=== Task brief ===
Print nothing but the lines below starting at the line that holds "- Show an error" and ending at the line that holds "- AppMap diagrams updates", including both, each exactly as written.

(Saved entries)
★ ★ ★

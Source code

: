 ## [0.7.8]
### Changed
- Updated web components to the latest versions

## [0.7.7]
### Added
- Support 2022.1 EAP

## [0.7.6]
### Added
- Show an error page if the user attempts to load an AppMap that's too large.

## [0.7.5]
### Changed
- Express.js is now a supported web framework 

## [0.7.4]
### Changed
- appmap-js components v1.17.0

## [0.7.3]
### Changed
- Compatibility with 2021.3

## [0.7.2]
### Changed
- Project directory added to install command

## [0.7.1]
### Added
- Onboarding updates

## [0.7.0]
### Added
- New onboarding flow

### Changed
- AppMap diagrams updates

★ ★ ★

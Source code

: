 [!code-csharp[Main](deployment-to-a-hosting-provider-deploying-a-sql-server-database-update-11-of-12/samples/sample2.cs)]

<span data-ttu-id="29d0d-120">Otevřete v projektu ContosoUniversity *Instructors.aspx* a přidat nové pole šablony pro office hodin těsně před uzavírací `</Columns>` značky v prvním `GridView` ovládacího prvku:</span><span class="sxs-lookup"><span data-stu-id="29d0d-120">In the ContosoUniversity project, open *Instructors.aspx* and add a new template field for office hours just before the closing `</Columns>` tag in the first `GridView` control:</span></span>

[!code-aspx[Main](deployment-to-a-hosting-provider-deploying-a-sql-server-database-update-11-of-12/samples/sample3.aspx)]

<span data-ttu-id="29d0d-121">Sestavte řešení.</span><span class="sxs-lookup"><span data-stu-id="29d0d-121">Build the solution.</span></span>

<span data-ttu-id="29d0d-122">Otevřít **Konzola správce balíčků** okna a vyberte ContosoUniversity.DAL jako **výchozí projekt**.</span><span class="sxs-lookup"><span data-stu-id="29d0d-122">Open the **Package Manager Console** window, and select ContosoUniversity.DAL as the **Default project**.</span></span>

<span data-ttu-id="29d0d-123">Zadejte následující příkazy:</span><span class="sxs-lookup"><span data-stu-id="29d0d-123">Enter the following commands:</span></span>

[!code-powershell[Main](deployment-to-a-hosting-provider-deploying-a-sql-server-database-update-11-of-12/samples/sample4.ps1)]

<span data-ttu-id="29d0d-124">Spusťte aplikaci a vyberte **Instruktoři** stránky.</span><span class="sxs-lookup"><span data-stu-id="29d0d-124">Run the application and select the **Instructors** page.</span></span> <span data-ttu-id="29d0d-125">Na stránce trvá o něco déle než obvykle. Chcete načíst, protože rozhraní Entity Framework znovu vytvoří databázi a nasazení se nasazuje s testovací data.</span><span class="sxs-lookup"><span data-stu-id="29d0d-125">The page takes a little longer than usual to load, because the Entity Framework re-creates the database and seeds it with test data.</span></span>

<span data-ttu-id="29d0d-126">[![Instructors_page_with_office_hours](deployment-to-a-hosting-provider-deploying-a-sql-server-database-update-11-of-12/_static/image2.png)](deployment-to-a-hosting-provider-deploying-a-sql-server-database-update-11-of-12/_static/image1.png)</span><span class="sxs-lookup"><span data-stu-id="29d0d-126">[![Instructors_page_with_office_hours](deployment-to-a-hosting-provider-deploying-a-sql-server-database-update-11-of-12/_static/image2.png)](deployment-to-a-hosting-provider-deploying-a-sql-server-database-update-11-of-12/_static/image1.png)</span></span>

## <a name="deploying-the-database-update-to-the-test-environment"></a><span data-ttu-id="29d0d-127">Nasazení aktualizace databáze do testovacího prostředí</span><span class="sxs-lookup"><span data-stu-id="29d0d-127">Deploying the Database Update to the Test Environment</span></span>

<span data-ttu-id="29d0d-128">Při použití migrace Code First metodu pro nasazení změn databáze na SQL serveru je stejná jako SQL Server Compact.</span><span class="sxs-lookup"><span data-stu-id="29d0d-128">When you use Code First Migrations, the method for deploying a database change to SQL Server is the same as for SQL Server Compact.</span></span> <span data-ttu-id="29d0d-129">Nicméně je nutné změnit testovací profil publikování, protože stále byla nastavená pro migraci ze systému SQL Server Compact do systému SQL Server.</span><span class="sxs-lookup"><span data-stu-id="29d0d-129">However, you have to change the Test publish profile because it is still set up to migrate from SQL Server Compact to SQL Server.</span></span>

★ ★ ★

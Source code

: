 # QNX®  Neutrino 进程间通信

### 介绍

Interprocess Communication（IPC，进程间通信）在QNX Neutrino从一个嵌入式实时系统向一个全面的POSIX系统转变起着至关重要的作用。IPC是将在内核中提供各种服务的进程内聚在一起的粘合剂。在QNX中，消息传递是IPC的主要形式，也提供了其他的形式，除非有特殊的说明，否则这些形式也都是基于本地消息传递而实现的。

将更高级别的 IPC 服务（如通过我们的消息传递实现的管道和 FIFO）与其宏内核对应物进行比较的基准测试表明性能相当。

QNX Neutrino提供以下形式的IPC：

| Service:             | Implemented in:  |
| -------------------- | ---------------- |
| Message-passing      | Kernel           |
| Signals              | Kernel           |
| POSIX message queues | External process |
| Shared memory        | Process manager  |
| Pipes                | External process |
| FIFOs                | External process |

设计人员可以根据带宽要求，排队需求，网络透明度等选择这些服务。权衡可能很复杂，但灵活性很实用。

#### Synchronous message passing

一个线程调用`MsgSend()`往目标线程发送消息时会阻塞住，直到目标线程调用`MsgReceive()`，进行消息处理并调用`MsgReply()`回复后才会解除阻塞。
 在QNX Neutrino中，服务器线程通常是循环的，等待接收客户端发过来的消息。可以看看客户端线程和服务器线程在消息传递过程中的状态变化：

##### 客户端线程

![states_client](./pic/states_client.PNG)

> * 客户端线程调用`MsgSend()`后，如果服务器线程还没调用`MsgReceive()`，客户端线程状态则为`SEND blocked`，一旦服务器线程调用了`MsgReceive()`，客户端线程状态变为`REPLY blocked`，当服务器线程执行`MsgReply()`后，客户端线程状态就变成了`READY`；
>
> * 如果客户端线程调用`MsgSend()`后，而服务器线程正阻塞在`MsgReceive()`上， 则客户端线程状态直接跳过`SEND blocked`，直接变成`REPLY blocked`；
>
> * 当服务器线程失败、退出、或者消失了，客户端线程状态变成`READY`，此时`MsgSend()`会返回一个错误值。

★ ★ ★

=== The completed task ===
- Show an error page if the user attempts to load an AppMap that's too large.

## [0.7.5]
### Changed
- Express.js is now a supported web framework 

## [0.7.4]
### Changed
- appmap-js components v1.17.0

## [0.7.3]
### Changed
- Compatibility with 2021.3

## [0.7.2]
### Changed
- Project directory added to install command

## [0.7.1]
### Added
- Onboarding updates

## [0.7.0]
### Added
- New onboarding flow

### Changed
- AppMap diagrams updates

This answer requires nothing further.